EXERCISE INPUT: Begin

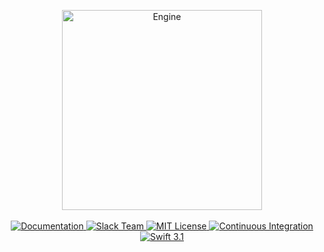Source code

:<p align="center">
    <img src="https://cloud.githubusercontent.com/assets/1977704/25427689/a1e18250-2a73-11e7-86d5-49c71a616e77.png" width="320" alt="Engine">
    <br>
    <br>
    <a href="https://docs.vapor.codes/2.0/engine/package/">
        <img src="http://img.shields.io/badge/read_the-docs-92A8D1.svg" alt="Documentation">
    </a>
    <a href="http://vapor.team">
        <img src="http://vapor.team/badge.svg" alt="Slack Team">
    </a>
    <a href="LICENSE">
        <img src="http://img.shields.io/badge/license-MIT-brightgreen.svg" alt="MIT License">
    </a>
    <a href="https://circleci.com/gh/vapor/engine">
        <img src="https://circleci.com/gh/vapor/engine.svg?style=shield" alt="Continuous Integration">
    </a>
    <a href="https://swift.org">
        <img src="http://img.shields.io/badge/swift-3.1-brightgreen.svg" alt="Swift 3.1">
    </a>
</p>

EXERCISE INPUT: End

ABOUT THIS EXERCISE: Every line above carrying the word "vapor" needs to be shown.

RESPONSE TO THIS EXERCISE:
    <a href="https://docs.vapor.codes/2.0/engine/package/">
    <a href="http://vapor.team">
        <img src="http://vapor.team/badge.svg" alt="Slack Team">
    <a href="https://circleci.com/gh/vapor/engine">
        <img src="https://circleci.com/gh/vapor/engine.svg?style=shield" alt="Continuous Integration">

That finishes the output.